Fidel Castro I like a lot better because he has a sense of humor--at least when he is not rounding up political prisoners. I had a great picture of us sharing a laugh together at the Presidential Palace till my ex-wife destroyed it. His main problem was that his best and most faithful friends like Che Guevara and Camillo Cienfuegos--who rivaled his charisma, if not his ruthlessness--had a funny way of disappearing and never being heard from again. Funny how the name Fidel means loyal, sort of like turning joy into misery for everyone.
Pseudo-journalist that I am, however, I once wrote up a long interview with Newt Gingrich--when I was for a brief time recruited as a stringer for the NY Times in Georgia- -in which I repeated his words at length and his press secretary later said you trashed us. And I was able to play dumb and innocent because they were his words, not mine, that I used to describe him, and there was really nothing the press secretary could say to that. Of course it is true that I did understand how bad Newt’s own words made him sound. Was I wrong, then?
One thing is for sure: I just failed to put a spin on it, as I heard the TV commentators doing when Newt lashed out at the press for daring to bring up his extra-marital affairs, such as, For example, “Newt has really masterfully put his finger on the pulse of the Southern psyche.” Really?
I actually heard that. I clearly remember when Newt Gingrich attacked Bill Clinton non-stop for messing around with Monica Lewinsky. Now the press is tawdry for bringing Newt’s shenanigans up.
When asked about his ex-wife’s statements at the Republican debate, Newt said that question was “as close to despicable as anything I can imagine.” Bringing up the fact he carried on an affair with wife number three for the last six years he was married to wife number two, that is.
Imagine this: Newt went to the hospital bed where wife number one--let’s call her Jackie—was recovering from cancer to ask for divorce so he could marry wife 2. And wife 2—let’s call her Marianne--is surprised she got the same treatment!
I will not even make all the obvious comparisons to the country girl’s lack of character.
But when Clinton committed an embarrassing little peccadillo on his wife himself—though he never left her high and dry to maybe die from cancer by herself—Newt called for impeachment.
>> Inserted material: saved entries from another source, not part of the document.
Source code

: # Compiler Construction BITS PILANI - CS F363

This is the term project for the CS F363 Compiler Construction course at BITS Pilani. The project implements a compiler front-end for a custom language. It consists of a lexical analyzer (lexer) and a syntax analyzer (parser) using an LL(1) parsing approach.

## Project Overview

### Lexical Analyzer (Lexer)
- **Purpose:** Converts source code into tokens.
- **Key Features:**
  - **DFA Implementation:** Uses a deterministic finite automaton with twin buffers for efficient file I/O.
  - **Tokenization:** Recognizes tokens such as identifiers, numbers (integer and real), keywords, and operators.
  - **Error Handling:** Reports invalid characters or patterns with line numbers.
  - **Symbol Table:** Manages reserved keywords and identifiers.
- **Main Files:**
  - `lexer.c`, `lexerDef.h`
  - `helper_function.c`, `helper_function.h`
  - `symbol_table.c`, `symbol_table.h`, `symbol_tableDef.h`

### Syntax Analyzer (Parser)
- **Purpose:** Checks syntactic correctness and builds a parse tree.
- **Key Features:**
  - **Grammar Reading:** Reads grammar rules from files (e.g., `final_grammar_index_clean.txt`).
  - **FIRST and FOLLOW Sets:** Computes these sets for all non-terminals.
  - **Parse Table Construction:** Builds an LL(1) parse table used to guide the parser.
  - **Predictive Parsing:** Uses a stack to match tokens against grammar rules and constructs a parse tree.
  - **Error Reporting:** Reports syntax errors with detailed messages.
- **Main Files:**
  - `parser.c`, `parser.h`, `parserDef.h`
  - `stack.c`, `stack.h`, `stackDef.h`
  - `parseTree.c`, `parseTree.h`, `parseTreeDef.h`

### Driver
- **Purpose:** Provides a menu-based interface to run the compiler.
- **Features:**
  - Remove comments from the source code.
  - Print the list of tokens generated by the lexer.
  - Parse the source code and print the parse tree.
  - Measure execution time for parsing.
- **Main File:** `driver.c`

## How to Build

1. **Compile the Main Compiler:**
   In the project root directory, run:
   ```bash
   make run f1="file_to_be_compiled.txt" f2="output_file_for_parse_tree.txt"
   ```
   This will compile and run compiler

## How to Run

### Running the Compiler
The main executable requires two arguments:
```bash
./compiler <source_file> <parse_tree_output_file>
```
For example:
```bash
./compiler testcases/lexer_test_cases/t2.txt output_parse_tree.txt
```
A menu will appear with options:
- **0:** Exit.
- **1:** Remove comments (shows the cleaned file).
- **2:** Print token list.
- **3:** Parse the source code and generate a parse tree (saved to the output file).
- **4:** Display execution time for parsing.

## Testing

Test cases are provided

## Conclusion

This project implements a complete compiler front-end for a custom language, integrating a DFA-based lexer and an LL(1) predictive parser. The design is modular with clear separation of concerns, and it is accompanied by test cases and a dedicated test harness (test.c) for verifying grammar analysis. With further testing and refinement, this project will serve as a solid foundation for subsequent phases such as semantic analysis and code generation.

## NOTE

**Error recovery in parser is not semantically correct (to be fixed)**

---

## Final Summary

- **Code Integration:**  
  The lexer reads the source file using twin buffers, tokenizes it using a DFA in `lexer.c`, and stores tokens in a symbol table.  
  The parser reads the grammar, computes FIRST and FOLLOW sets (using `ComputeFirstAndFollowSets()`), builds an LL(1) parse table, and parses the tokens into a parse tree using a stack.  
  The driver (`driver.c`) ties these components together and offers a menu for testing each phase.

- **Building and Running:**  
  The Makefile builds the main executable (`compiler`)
He said Clinton- Gore “lacked the moral authority to be President.”
By the same token, aren’t all Newt’s affairs on women he vows he loves at the time, to use his own word, a little tawdry?
I forgot to mention since no one remembers that Newt lost the Speakership of the House (how I do not miss its lofty dome) for repeated and systematic attempts to fund partisan political activities through tax-exempt organizations. So what if that is illegal. In that case Newt Gingrich did not blame the press. He blamed a lawyer for writing him an “inaccurate letter” to say these violations of the Internal Revenue Code were all right.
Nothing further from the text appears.